Exercise instructions –
Look through the listing below for the line containing "Score: 2778 Pontos". Copy it and each line after it up to and including the line containing "The subsystems' states", exactly, leaving out pictures.
--- START ---
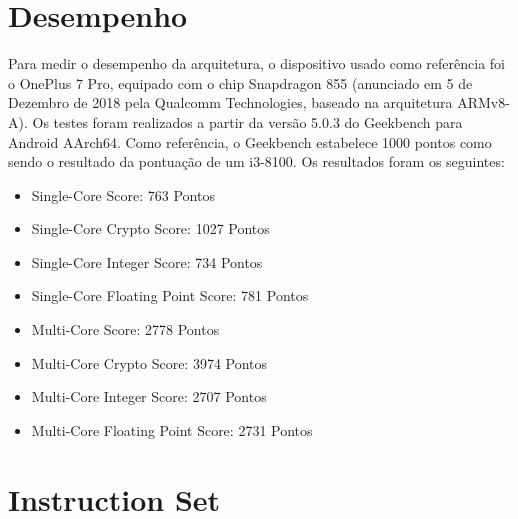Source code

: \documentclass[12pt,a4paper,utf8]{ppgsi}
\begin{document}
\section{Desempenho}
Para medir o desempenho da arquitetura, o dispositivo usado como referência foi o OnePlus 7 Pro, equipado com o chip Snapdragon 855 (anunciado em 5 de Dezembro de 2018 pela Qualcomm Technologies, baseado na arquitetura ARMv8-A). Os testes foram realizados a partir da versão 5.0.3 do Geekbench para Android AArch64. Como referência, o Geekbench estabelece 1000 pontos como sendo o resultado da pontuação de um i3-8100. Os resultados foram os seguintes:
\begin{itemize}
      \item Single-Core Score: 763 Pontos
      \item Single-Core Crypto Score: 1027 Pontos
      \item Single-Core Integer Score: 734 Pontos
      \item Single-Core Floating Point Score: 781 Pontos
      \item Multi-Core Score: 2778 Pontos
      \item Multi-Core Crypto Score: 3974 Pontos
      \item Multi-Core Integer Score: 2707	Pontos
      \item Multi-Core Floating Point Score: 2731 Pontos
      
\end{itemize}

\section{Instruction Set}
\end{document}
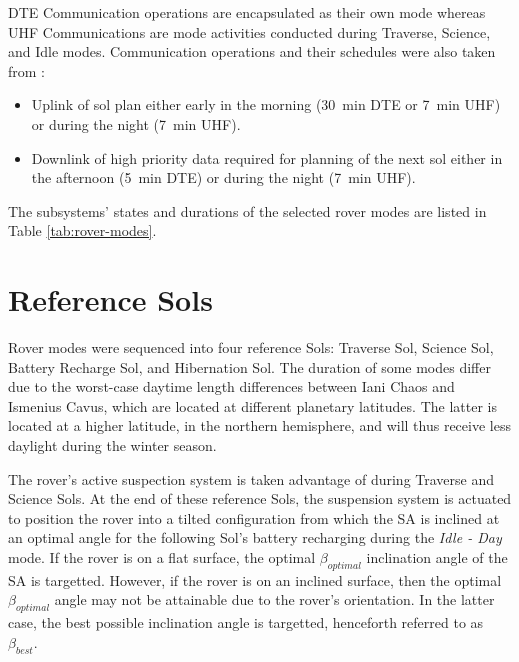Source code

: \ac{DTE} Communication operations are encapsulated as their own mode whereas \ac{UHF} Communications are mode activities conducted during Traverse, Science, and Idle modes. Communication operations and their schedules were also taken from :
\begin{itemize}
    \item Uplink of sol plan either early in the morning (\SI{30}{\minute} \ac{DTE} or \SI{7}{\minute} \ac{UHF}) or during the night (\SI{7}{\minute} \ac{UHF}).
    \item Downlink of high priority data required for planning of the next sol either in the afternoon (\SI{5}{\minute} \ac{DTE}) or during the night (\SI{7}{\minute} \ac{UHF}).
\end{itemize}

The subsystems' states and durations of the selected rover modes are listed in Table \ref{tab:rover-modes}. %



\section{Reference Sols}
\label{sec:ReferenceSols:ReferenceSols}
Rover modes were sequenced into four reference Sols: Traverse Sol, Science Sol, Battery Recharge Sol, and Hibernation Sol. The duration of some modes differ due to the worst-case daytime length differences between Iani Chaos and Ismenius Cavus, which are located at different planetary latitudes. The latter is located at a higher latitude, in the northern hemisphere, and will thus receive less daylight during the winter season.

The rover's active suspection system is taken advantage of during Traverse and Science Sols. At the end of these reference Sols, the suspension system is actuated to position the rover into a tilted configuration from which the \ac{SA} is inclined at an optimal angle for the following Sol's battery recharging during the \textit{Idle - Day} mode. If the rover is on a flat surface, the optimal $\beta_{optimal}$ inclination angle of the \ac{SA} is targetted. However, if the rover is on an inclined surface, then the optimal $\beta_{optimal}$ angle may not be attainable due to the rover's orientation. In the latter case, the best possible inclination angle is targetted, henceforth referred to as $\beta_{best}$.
--- END ---
--- START ---
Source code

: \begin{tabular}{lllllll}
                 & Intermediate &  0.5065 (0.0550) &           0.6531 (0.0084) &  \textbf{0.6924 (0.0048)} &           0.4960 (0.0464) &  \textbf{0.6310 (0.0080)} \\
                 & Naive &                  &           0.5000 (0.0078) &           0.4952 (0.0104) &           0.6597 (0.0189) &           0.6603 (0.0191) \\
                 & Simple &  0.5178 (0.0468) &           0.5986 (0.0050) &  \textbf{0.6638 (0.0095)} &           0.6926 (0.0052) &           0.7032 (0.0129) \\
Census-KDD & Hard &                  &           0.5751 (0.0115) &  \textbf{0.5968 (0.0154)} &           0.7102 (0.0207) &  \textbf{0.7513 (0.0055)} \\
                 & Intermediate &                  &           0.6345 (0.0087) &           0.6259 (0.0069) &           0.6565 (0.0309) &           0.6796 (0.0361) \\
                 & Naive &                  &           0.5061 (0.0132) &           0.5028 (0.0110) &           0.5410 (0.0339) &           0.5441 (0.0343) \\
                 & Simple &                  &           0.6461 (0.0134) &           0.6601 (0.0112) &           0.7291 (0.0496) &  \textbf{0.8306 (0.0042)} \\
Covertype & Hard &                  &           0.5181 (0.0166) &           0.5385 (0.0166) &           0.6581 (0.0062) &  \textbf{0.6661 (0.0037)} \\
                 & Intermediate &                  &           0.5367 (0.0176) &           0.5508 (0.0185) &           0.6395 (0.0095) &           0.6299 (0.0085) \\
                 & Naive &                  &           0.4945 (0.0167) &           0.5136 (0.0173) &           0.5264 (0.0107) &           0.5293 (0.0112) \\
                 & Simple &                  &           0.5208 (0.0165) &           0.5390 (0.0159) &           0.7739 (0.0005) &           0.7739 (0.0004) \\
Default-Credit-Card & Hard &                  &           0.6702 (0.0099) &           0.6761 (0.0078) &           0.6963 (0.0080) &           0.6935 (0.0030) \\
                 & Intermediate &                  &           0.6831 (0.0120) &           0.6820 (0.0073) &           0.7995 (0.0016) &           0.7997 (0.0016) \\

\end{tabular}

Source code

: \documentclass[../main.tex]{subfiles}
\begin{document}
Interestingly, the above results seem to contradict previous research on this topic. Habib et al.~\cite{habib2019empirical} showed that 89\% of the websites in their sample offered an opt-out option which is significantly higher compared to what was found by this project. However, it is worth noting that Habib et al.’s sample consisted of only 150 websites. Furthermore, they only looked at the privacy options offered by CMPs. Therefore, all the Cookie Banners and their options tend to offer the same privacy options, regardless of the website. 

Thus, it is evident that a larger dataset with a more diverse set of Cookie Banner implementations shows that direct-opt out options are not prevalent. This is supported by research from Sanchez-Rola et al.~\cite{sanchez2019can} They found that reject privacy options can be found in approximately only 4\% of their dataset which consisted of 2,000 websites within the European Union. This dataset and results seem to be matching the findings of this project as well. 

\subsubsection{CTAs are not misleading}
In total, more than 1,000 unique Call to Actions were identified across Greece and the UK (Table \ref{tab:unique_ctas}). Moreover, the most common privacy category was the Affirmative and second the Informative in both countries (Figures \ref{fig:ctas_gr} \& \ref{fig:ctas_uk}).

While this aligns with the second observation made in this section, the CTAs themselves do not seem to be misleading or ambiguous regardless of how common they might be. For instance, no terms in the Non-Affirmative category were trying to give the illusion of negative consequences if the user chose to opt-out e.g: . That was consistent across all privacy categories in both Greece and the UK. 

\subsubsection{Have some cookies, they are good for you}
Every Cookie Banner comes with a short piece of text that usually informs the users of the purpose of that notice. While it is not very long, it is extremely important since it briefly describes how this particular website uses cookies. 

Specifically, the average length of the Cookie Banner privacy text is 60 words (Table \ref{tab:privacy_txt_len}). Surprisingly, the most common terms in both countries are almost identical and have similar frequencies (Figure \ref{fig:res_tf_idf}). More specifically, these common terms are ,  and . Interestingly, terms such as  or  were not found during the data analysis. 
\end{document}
--- END ---
Solution for this problem –
      \item Multi-Core Score: 2778 Pontos
      \item Multi-Core Crypto Score: 3974 Pontos
      \item Multi-Core Integer Score: 2707	Pontos
      \item Multi-Core Floating Point Score: 2731 Pontos
      
\end{itemize}

\section{Instruction Set}
\end{document}
Source code

: \ac{DTE} Communication operations are encapsulated as their own mode whereas \ac{UHF} Communications are mode activities conducted during Traverse, Science, and Idle modes. Communication operations and their schedules were also taken from :
\begin{itemize}
    \item Uplink of sol plan either early in the morning (\SI{30}{\minute} \ac{DTE} or \SI{7}{\minute} \ac{UHF}) or during the night (\SI{7}{\minute} \ac{UHF}).
    \item Downlink of high priority data required for planning of the next sol either in the afternoon (\SI{5}{\minute} \ac{DTE}) or during the night (\SI{7}{\minute} \ac{UHF}).
\end{itemize}

The subsystems' states and durations of the selected rover modes are listed in Table \ref{tab:rover-modes}. %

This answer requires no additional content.